BarcelonaHow can you run a newspaper that is in Trump's crosshairs? Journalist Martin Baron did it between 2016 and 2020 when he was at the helm of the iconic Washington Post, and in front of an audience full of colleagues and journalism students, he explains what his obsession was: "To prevent Trump from getting into my head." The objective was, therefore, that he would not condition his work as director. "As journalists, we must ignore the attacks and focus on doing our job: uncovering the facts, contextualizing them, and disseminating them. He [Trump] said he was at war with the media. And I replied that we were not at war with him, we were simply doing our job, dedicated to the First Amendment of the Constitution." It is unlikely that the young students listening will receive a lesson as profound as that of the veteran American journalist, winner of 16 Pulitzer Prizes, one of them for uncovering the scandal of abuse in the Church at the Boston Globe.
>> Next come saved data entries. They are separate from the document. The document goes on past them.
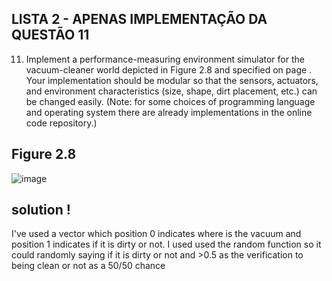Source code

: ## LISTA 2 - APENAS IMPLEMENTAÇÃO DA QUESTÃO 11

11. Implement a performance-measuring environment simulator for the vacuum-cleaner world depicted in Figure 2.8 and specified on page . Your implementation should be modular so that the sensors, actuators, and environment characteristics (size, shape, dirt placement, etc.) can be changed easily. (Note: for some choices of programming language and operating system there are already implementations in the online code repository.)

## Figure 2.8
![image](https://github.com/user-attachments/assets/505f7e51-5bec-4ffa-ad9c-432f0b750e89)

## solution !
I've used a vector which position 0 indicates where is the vacuum and position 1 indicates if it is dirty or not. 
I used used the random function so it could randomly saying if it is dirty or not and >0.5 as the verification to being clean or not as a 50/50 chance
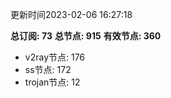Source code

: 更新时间2023-02-06 16:27:18

**总订阅: 73**
**总节点: 915**
**有效节点: 360**
- v2ray节点: 176
- ss节点: 172
- trojan节点: 12
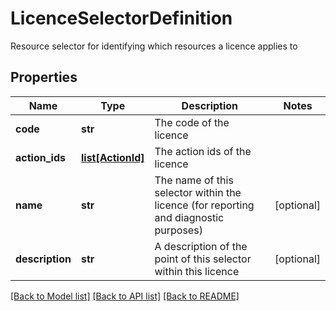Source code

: # LicenceSelectorDefinition

Resource selector for identifying which resources a licence applies to

## Properties
Name | Type | Description | Notes
------------ | ------------- | ------------- | -------------
**code** | **str** | The code of the licence | 
**action_ids** | [**list[ActionId]**](ActionId.md) | The action ids of the licence | 
**name** | **str** | The name of this selector within the licence (for reporting and diagnostic purposes) | [optional] 
**description** | **str** | A description of the point of this selector within this licence | [optional] 

[[Back to Model list]](../README.md#documentation-for-models) [[Back to API list]](../README.md#documentation-for-api-endpoints) [[Back to README]](../README.md)


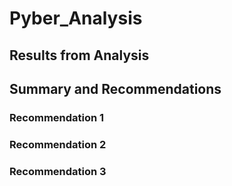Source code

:# Pyber_Analysis

## Results from Analysis

## Summary and Recommendations

### Recommendation 1

### Recommendation 2

### Recommendation 3

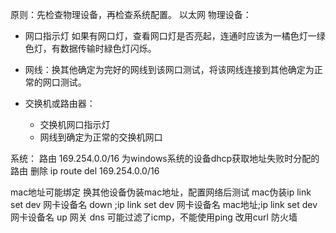 原则：先检查物理设备，再检查系统配置。
以太网
物理设备：
- 网口指示灯 如果有网口灯，查看网口灯是否亮起，连通时应该为一橘色灯一绿色灯，有数据传输时緑色灯闪烁。
- 网线：换其他确定为完好的网线到该网口测试，将该网线连接到其他确定为正常的网口测试。

- 交换机或路由器：
    - 交换机网口指示灯
    - 网线到确定为正常的交换机网口
    

系统：
路由
169.254.0.0/16 为windows系统的设备dhcp获取地址失败时分配的路由 删除 ip route del 169.254.0.0/16

mac地址可能绑定  换其他设备伪装mac地址，配置网络后测试 mac伪装ip link set dev 网卡设备名 down ;ip link set dev 网卡设备名 mac地址;ip link set dev 网卡设备名 up
网关
dns
可能过滤了icmp，不能使用ping 改用curl
防火墙
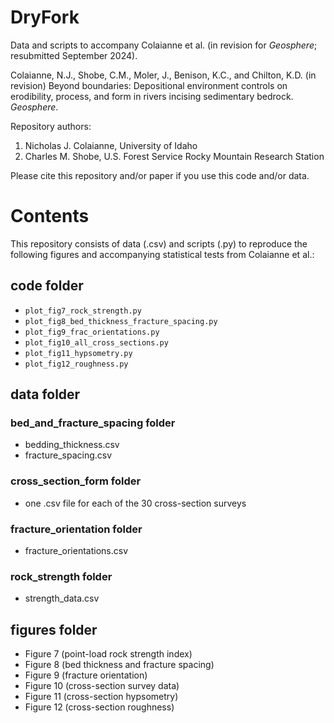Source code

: # DryFork
Data and scripts to accompany Colaianne et al. (in revision for *Geosphere*; resubmitted September 2024).

Colaianne, N.J., Shobe, C.M., Moler, J., Benison, K.C., and Chilton, K.D. (in revision) Beyond boundaries: Depositional environment controls on erodibility, process, and form in rivers incising sedimentary bedrock. *Geosphere*.

Repository authors: 
1. Nicholas J. Colaianne, University of Idaho
2. Charles M. Shobe, U.S. Forest Service Rocky Mountain Research Station

Please cite this repository and/or paper if you use this code and/or data.

# Contents

This repository consists of data (.csv) and scripts (.py) to reproduce the following figures and accompanying statistical tests from Colaianne et al.:

## code folder
- `plot_fig7_rock_strength.py`
- `plot_fig8_bed_thickness_fracture_spacing.py`
- `plot_fig9_frac_orientations.py`
- `plot_fig10_all_cross_sections.py`
- `plot_fig11_hypsometry.py`
- `plot_fig12_roughness.py`

## data folder
### bed_and_fracture_spacing folder
- bedding_thickness.csv
- fracture_spacing.csv

### cross_section_form folder
- one .csv file for each of the 30 cross-section surveys

### fracture_orientation folder
- fracture_orientations.csv

### rock_strength folder
- strength_data.csv

## figures folder
- Figure 7 (point-load rock strength index)
- Figure 8 (bed thickness and fracture spacing)
- Figure 9 (fracture orientation)
- Figure 10 (cross-section survey data)
- Figure 11 (cross-section hypsometry)
- Figure 12 (cross-section roughness)
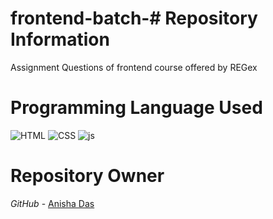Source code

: # frontend-batch-# Repository Information
Assignment Questions of frontend course offered by REGex <br>

# Programming Language Used
<img src="https://img.icons8.com/color/70/000000/html-5--v1.png" alt="HTML" />
  <img src="https://img.icons8.com/color/70/000000/css3.png" alt="CSS" />
  <img src="https://img.icons8.com/?size=70&id=PXTY4q2Sq2lG&format=png&color=000000" alt="js" />


# Repository Owner
*GitHub* - <a href="https://github.com/Anisha3102">Anisha Das</a>
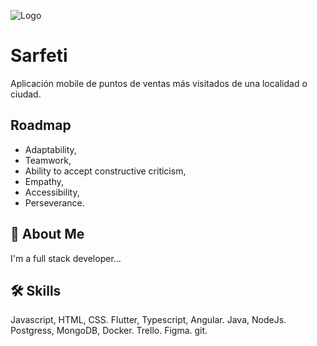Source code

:
![Logo](https://encrypted-tbn0.gstatic.com/images?q=tbn:ANd9GcThAOz8RsarSi2BG1T7vhKHOCxYKYckaFjQxg&s)


# Sarfeti

Aplicación mobile de puntos de ventas más visitados de una localidad o ciudad.


## Roadmap

- Adaptability,
- Teamwork,
- Ability to accept constructive criticism,
- Empathy,
- Accessibility,
- Perseverance.


## 🚀 About Me
I'm a full stack developer...


## 🛠 Skills
Javascript, HTML, CSS.
Flutter, Typescript, Angular.
Java, NodeJs.
Postgress, MongoDB, Docker.
Trello.
Figma.
git.

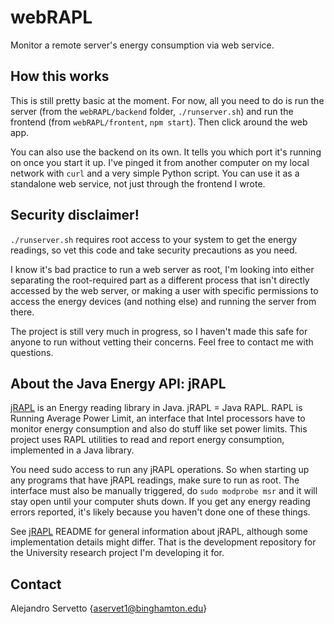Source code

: # webRAPL
Monitor a remote server's energy consumption via web service.

## How this works
This is still pretty basic at the moment. For now, all you need to do is run the server (from the `webRAPL/backend` folder,
`./runserver.sh`) and run the frontend (from `webRAPL/frontent`, `npm start`). Then click around the web app.

You can also use the backend on its own. It tells you which port it's running on once you start it up. I've pinged it from another computer on
my local network with `curl` and a very simple Python script. You can use it as a standalone web service, not just through the frontend I wrote.

## Security disclaimer!
`./runserver.sh` requires root access to your system to get the energy readings, so vet this code and take security precautions as you need.

I know it's bad practice to run a web server as root, I'm looking into either separating the root-required part as a different process that isn't
directly accessed by the web server, or making a user with specific permissions to access the energy devices (and nothing else) and running the
server from there.

The project is still very much in progress, so I haven't made this safe for anyone to run without vetting their concerns. Feel free to contact me with questions.

## About the Java Energy API: jRAPL
[jRAPL](https://github.com/aservet1/jRAPL) is an Energy reading library in Java. jRAPL = Java RAPL. RAPL is Running Average Power Limit,
an interface that Intel processors have to monitor energy consumption and also do stuff like set power limits. This project uses RAPL
utilities to read and report energy consumption, implemented in a Java library.

You need sudo access to run any jRAPL operations. So when starting up any programs that have jRAPL readings, make sure to run as root. The interface must
also be manually triggered, do `sudo modprobe msr` and it will stay open until your computer shuts down. If you get any energy reading errors reported,
it's likely because you haven't done one of these things.

See [jRAPL](https://github.com/aservet1/jRAPL) README for general information about jRAPL, although some implementation details might differ. That is the 
development repository for the University research project I'm developing it for.

## Contact
Alejandro Servetto {aservet1@binghamton.edu}
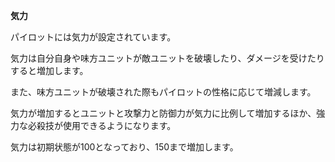 **気力**

パイロットには気力が設定されています。

気力は自分自身や味方ユニットが敵ユニットを破壊したり、ダメージを受けたりすると増加します。

また、味方ユニットが破壊された際もパイロットの性格に応じて増減します。

気力が増加するとユニットと攻撃力と防御力が気力に比例して増加するほか、強力な必殺技が使用できるようになります。

気力は初期状態が100となっており、150まで増加します。
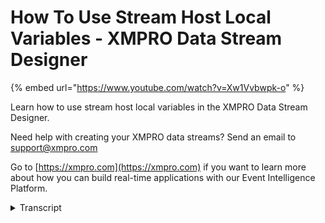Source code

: # How To Use Stream Host Local Variables - XMPRO Data Stream Designer
{% embed url="https://www.youtube.com/watch?v=Xw1Vvbwpk-o" %}

Learn how to use stream host local variables in the XMPRO Data Stream Designer.  

Need help with creating your XMPRO data streams? Send an email to support@xmpro.com 

Go to [https://xmpro.com](https://xmpro.com) if you want to learn more about how you can build real-time applications with our Event Intelligence Platform.
<details>
<summary>Transcript</summary>variables are a useful way to reuse the

same setting value across different

stream objects

it is possible to override these values

on the stream host to individualize

their behavior

this video will show you how to do this

as well as provide an example of why you

might want to

as an example this sql stream object

uses these three variables to connect to

and insert data in an sql server

database

the stored procedure it is using will

read and insert the name of the database

user making the change along with the

data

we can use this to identify which device

created which records

by creating a user for the device and

overwriting the login information

using local variables

navigate to the collections blade and

select your collection then select the

variables command

this page will display all of your

company's variables

for our example we want to override the

user and password fields

just like regular variables if the

variable is encrypted the value will be

hidden

any variables that are left empty will

keep the non-local variable so we can

leave the server variable alone without

breaking our stream

click download to create the variables

file that we need

we could also upload a variables file to

displayed if we want to make a few

changes to the variables that are

already there

upload the variables file and click

apply

if you make a mistake while editing you

can click reset to restore the

original values from the file once you

are done editing click download as

normal

or to start from a blank slate again

click upload and then clear

the stream host will read the variables

file from its data subfolder

create the folder if it does not exist

already and copy the variables file here

the stream host only reads the variables

file when it first starts up

and most stream objects will only read

their variables once when the stream

begins running as well

therefore you need to make sure to stop

and restart the stream host after you

have made changes to the variables file

in order for the changes to be applied

let's publish the stream and see the

results

as you can see the local variables have

taken effect logging in our device user

to insert several records

this has been how to create and apply

local variables to your stream host

thank you for watching
</details>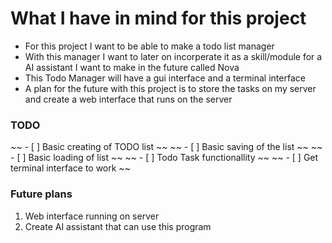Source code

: # What I have in mind for this project
- For this project I want to be able to make a todo list manager
- With this manager I want to later on incorperate it as a skill/module for a AI assistant I want to make in the future called Nova
- This Todo Manager will have a gui interface and a terminal interface
- A plan for the future with this project is to store the tasks on my server and create a web interface that runs on the server

### TODO
~~ - [ ] Basic creating of TODO list ~~ 
~~ - [ ] Basic saving of the list ~~
~~ - [ ] Basic loading of list ~~
~~ - [ ] Todo Task functionallity ~~
~~ - [ ] Get terminal interface to work ~~

### Future plans
1. Web interface running on server
2. Create AI assistant that can use this program
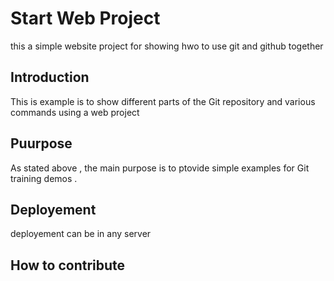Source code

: 

# Start Web Project  
this a simple website project for showing hwo to use git and github together

## Introduction 

This is example is to show different parts of the Git repository and various commands using a web project

## Puurpose  

 As stated above , the main purpose is to ptovide simple examples for Git training demos .

## Deployement
deployement can be in any server 

## How to contribute 
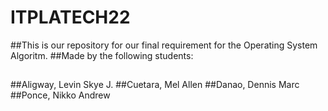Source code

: # ITPLATECH22

##This is our repository for our final requirement for the Operating System Algoritm.
##Made by the following students:
##
##Aligway, Levin Skye J.
##Cuetara, Mel Allen
##Danao, Dennis Marc
##Ponce, Nikko Andrew

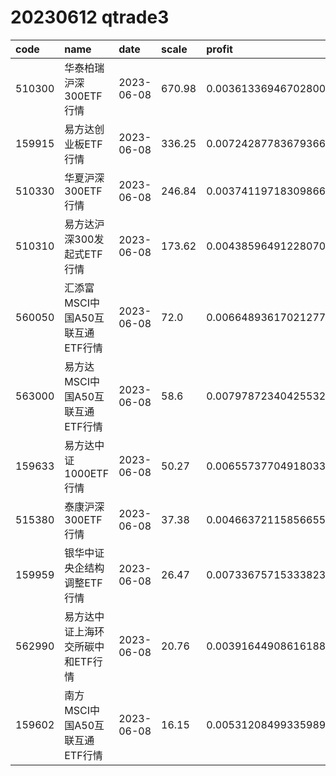 
# 20230612 qtrade3
 | code | name | date | scale | profit | pattern | success_rate | success_cnt | fund_cnt | 
 | :----- | :----- | :----- | :----- | :----- | :----- | :----- | :----- | :----- | 
 | 510300 | 华泰柏瑞沪深300ETF行情 | 2023-06-08 | 670.98 | 0.003613369467028007 | 10001101** | 0.8571428571428571 | 12 | 14 | 
 | 159915 | 易方达创业板ETF行情 | 2023-06-08 | 336.25 | 0.007242877836793665 | 00001101** | 0.8333333333333334 | 10 | 12 | 
 | 510330 | 华夏沪深300ETF行情 | 2023-06-08 | 246.84 | 0.0037411971830986685 | 10001101** | 0.8461538461538461 | 11 | 13 | 
 | 510310 | 易方达沪深300发起式ETF行情 | 2023-06-08 | 173.62 | 0.004385964912280706 | 10001101** | 0.875 | 14 | 16 | 
 | 560050 | 汇添富MSCI中国A50互联互通ETF行情 | 2023-06-08 | 72.0 | 0.006648936170212772 | 10001***** | 0.9230769230769231 | 12 | 13 | 
 | 563000 | 易方达MSCI中国A50互联互通ETF行情 | 2023-06-08 | 58.6 | 0.007978723404255325 | 10001***** | 0.8666666666666667 | 13 | 15 | 
 | 159633 | 易方达中证1000ETF行情 | 2023-06-08 | 50.27 | 0.006557377049180333 | 01001***** | 0.9166666666666666 | 11 | 12 | 
 | 515380 | 泰康沪深300ETF行情 | 2023-06-08 | 37.38 | 0.004663721158566551 | 100011**** | 0.8333333333333334 | 10 | 12 | 
 | 159959 | 银华中证央企结构调整ETF行情 | 2023-06-08 | 26.47 | 0.007336757153338231 | 100011**** | 0.8571428571428571 | 12 | 14 | 
 | 562990 | 易方达中证上海环交所碳中和ETF行情 | 2023-06-08 | 20.76 | 0.003916449086161883 | 10001***** | 0.8333333333333334 | 10 | 12 | 
 | 159602 | 南方MSCI中国A50互联互通ETF行情 | 2023-06-08 | 16.15 | 0.005312084993359899 | 10001***** | 0.9333333333333333 | 14 | 15 |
But Martin Baron is not alone in this auditorium at the UPF's Faculty of Communication. By his side are, no less than, a Nobel laureate, the Belarusian Svetlana Alexievich, and a Cervantes Prize winner, the Nicaraguan Sergio Ramírez. All three have just received the Ortega y Gasset Journalism Award given by El País in a year as significant as its fiftieth anniversary. The conversation between the three taking place in Barcelona is the icing on the celebration.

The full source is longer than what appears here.